Trial for tax evasion: “Mr. Cum-Ex” makes a partial confession

Status: 08/08/2022 3:12 p.m

Former tax attorney Berger is considered by investigators to be the “Spiritus Rector” of the illegal cum-ex business. He is on trial for tax evasion. Now he admitted to having acted with intent from a certain point in time.

One of the best-known figures in the Cum-Ex tax scandal, Hanno Berger, admitted to the Bonn Regional Court that he acted with conditional intent.

Berger is charged with three cases of particularly serious tax evasion between 2007 and 2013. In his partial confession, he now admitted that he had acted with conditional intent from 2009. That year, the Ministry of Finance had made it clear in a letter that it had serious concerns about Berger’s method of tax planning. Berger knew this letter, but is said to have stuck to the method. His defense attorney stressed that before 2009, however, he saw no intent.

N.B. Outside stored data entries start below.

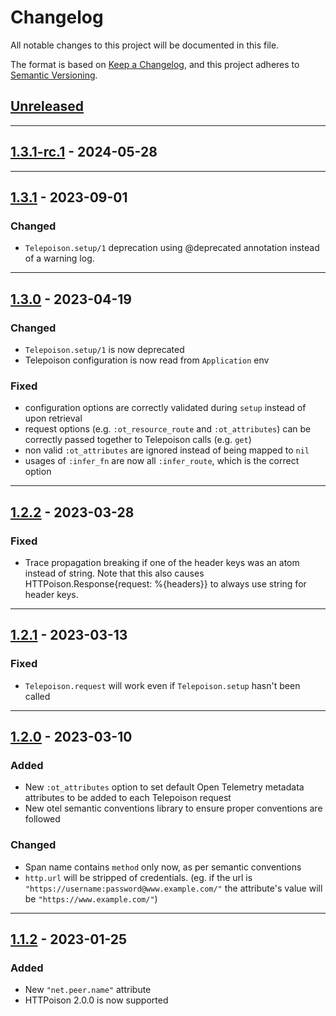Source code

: # Changelog

All notable changes to this project will be documented in this file.

The format is based on [Keep a Changelog](https://keepachangelog.com/en/1.0.0/),
and this project adheres to [Semantic Versioning](https://semver.org/spec/v2.0.0.html).

## [Unreleased]

---

## [1.3.1-rc.1] - 2024-05-28

---

## [1.3.1] - 2023-09-01

### Changed

- `Telepoison.setup/1` deprecation using @deprecated annotation instead of a warning log.

---

## [1.3.0] - 2023-04-19

### Changed

- `Telepoison.setup/1` is now deprecated
- Telepoison configuration is now read from `Application` env

### Fixed

- configuration options are correctly validated during `setup` instead of upon retrieval
- request options (e.g. `:ot_resource_route` and `:ot_attributes`) can be correctly passed together to Telepoison calls (e.g. `get`)
- non valid `:ot_attributes` are ignored instead of being mapped to `nil`
- usages of `:infer_fn` are now all `:infer_route`, which is the correct option

---

## [1.2.2] - 2023-03-28

### Fixed

- Trace propagation breaking if one of the header keys was an atom instead of string.
  Note that this also causes HTTPoison.Response{request: %{headers}} to always use string for header keys.

---

## [1.2.1] - 2023-03-13

### Fixed

- `Telepoison.request` will work even if `Telepoison.setup` hasn't been called

---

## [1.2.0] - 2023-03-10

### Added

- New `:ot_attributes` option to set default Open Telemetry metadata attributes to be added to each Telepoison request
- New otel semantic conventions library to ensure proper conventions are followed

### Changed

- Span name contains `method` only now, as per semantic conventions
- `http.url` will be stripped of credentials. (eg. if the url is `"https://username:password@www.example.com/"` the attribute's value will be `"https://www.example.com/"`)

---

## [1.1.2] - 2023-01-25

### Added

- New `"net.peer.name"` attribute
- HTTPoison 2.0.0 is now supported



[Unreleased]: https://github.com/primait/telepoison/compare/1.3.1-rc.1...HEAD
[1.3.1-rc.1]: https://github.com/primait/telepoison/compare/1.3.1-rc.0...1.3.1-rc.1
[1.3.1]: https://github.com/primait/telepoison/compare/1.3.0...1.3.1
[1.3.0]: https://github.com/primait/telepoison/compare/1.2.2...1.3.0
[1.2.2]: https://github.com/primait/telepoison/compare/1.2.1...1.2.2
[1.2.1]: https://github.com/primait/telepoison/compare/1.2.0...1.2.1
[1.2.0]: https://github.com/primait/telepoison/compare/1.1.2...1.2.0
[1.1.2]: https://github.com/primait/teleplug/releases/tag/1.1.2

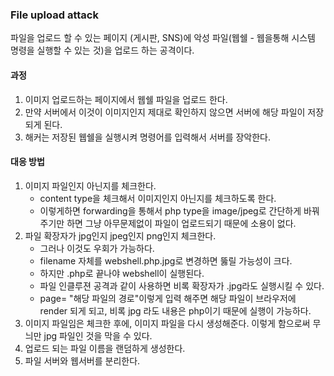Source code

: ### File upload attack
파일을 업로드 할 수 있는 페이지 (게시판, SNS)에 악성 파일(웹쉘 - 웹을통해 시스템 명령을 실행할 수 있는 것)을 업로드 하는 공격이다.

#### 과정
1. 이미지 업로드하는 페이지에서 웹쉘 파일을 업로드 한다.
2. 만약 서버에서 이것이 이미지인지 제대로 확인하지 않으면 서버에 해당 파일이 저장되게 된다.
3. 해커는 저장된 웹쉘을 실행시켜 명령어를 입력해서 서버를 장악한다.

#### 대응 방법
1. 이미지 파일인지 아닌지를 체크한다.
	- content type을 체크해서 이미지인지 아닌지를 체크하도록 한다.
	- 이렇게하면 forwarding을 통해서 php type을 image/jpeg로 간단하게 바꿔주기만 하면 그냥 아무문제없이 파일이 업로드되기 때문에 소용이 없다.
2.  파일 확장자가 jpg인지 jpeg인지 png인지 체크한다.
	- 그러나 이것도 우회가 가능하다.
	- filename 자체를 webshell.php.jpg로 변경하면 뚫릴 가능성이 크다.
	- 하지만 .php로 끝나야 webshell이 실행된다.
	- 파일 인클루젼 공격과 같이 사용하면 비록 확장자가 .jpg라도 실행시킬 수 있다.
	- page= "해당 파일의 경로"이렇게 입력 해주면 해당 파일이 브라우저에 render 되게 되고, 비록 jpg 라도 내용은 php이기 때문에 실행이 가능하다.
3. 이미지 파일임은 체크한 후에, 이미지 파일을 다시 생성해준다. 이렇게 함으로써 무늬만 jpg 파일인 것을 막을 수 있다.
4. 업로드 되는 파일 이름을 랜덤하게 생성한다.
5. 파일 서버와 웹서버를 분리한다.
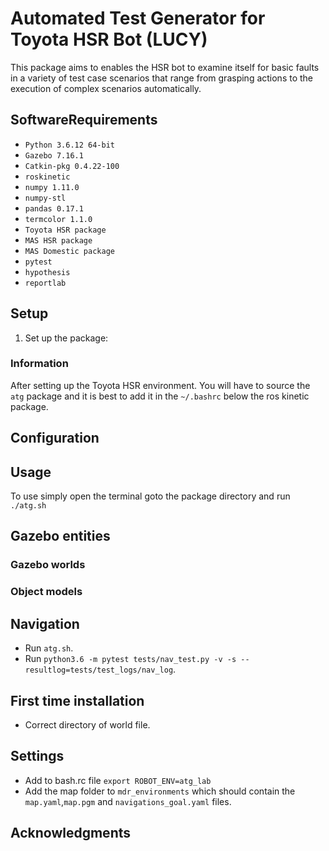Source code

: # Automated Test Generator for Toyota HSR Bot (LUCY)

This package aims to enables the HSR bot to examine itself for basic
faults in a variety of test case scenarios that range from grasping 
actions to the execution of complex scenarios automatically.

<!-- ## README contents

1. [Defined environments](#Defined-environments)
2. [Gazebo entities](#Gazebo-entities)
    1. [Gazebo worlds](#Gazebo-worlds)
        * [Square world](#Square-world)
    2. [Object models](#Object-models)
3. [Setup](#Setup)
4. [Usage](#Usage)
5. [Requirements](#Requirements)
6. [Acknowledgments](#Acknowledgments) -->

## SoftwareRequirements

* `Python 3.6.12 64-bit`
* `Gazebo 7.16.1`
* `Catkin-pkg 0.4.22-100`
* `roskinetic`
* `numpy 1.11.0`
* `numpy-stl`
* `pandas 0.17.1`
* `termcolor 1.1.0`
* `Toyota HSR package`
* `MAS HSR package`
* `MAS Domestic package`
* `pytest`
* `hypothesis`
* `reportlab`

## Setup

1. Set up the package:

### Information
After setting up the Toyota HSR environment. You will have to source the `atg` package and it is best to add it
in the `~/.bashrc` below the ros kinetic package.

## Configuration

## Usage

To use simply open the terminal goto the package directory and run `./atg.sh`

## Gazebo entities

### Gazebo worlds

### Object models

## Navigation

- Run `atg.sh`.
- Run `python3.6 -m pytest tests/nav_test.py -v -s --resultlog=tests/test_logs/nav_log`.

## First time installation

- Correct directory of world file.

## Settings
- Add to bash.rc file `export ROBOT_ENV=atg_lab`
- Add the map folder to `mdr_environments` which should contain the `map.yaml`,`map.pgm` and `navigations_goal.yaml` files.


## Acknowledgments
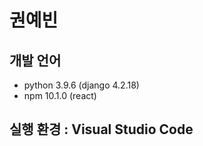 # 권예빈

## 개발 언어
- python 3.9.6 (django 4.2.18)
- npm 10.1.0 (react)

## 실행 환경 : Visual Studio Code

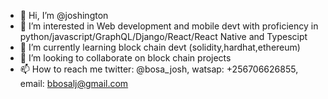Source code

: - 👋 Hi, I’m @joshington
- 👀 I’m interested in Web development and mobile devt with proficiency in python/javascript/GraphQL/Django/React/React Native and Typescipt
- 🌱 I’m currently learning block chain devt (solidity,hardhat,ethereum)
- 💞️ I’m looking to collaborate on block chain projects
- 📫 How to reach me twitter: @bosa_josh, watsap: +256706626855, email: bbosalj@gmail.com

<!---
joshington/joshington is a ✨ special ✨ repository because its `README.md` (this file) appears on your GitHub profile.
You can click the Preview link to take a look at your changes.
--->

The former lawyer and chief bank auditor in Hesse Berger is often referred to as “Mr. Cum-Ex” and has to answer for several lawsuits. He is said to have convinced the Hamburg Warburg Bank to get into the cum-ex business and also to have set up the necessary structures. He is also said to have recruited investors. The state suffered financial damage of 278 million euros from the crimes accused in this process, from which Berger is said to have benefited.

method basically illegal

In cum-ex deals, investors pushed shares back and forth between several participants around the dividend payment date. Some of these shares were entitled to a distribution (“cum”), while others were not (“ex”). As a result, the tax authorities reimbursed investors for capital gains taxes on these transactions, which in fact were never paid. This cheated the state out of billions. For several years, investigators and courts have been trying to work through the biggest tax scandal in post-war history.

The perpetrators used a tax scheme that was changed in 2012 for their purposes. In addition, the Federal Court of Justice (BGH) ruled in 2020 that the cum-ex deals were illegal. In the specific case, two stock traders had argued that they had only exploited a tax loophole. However, the BGH ruled that Cum-Ex is to be considered tax evasion.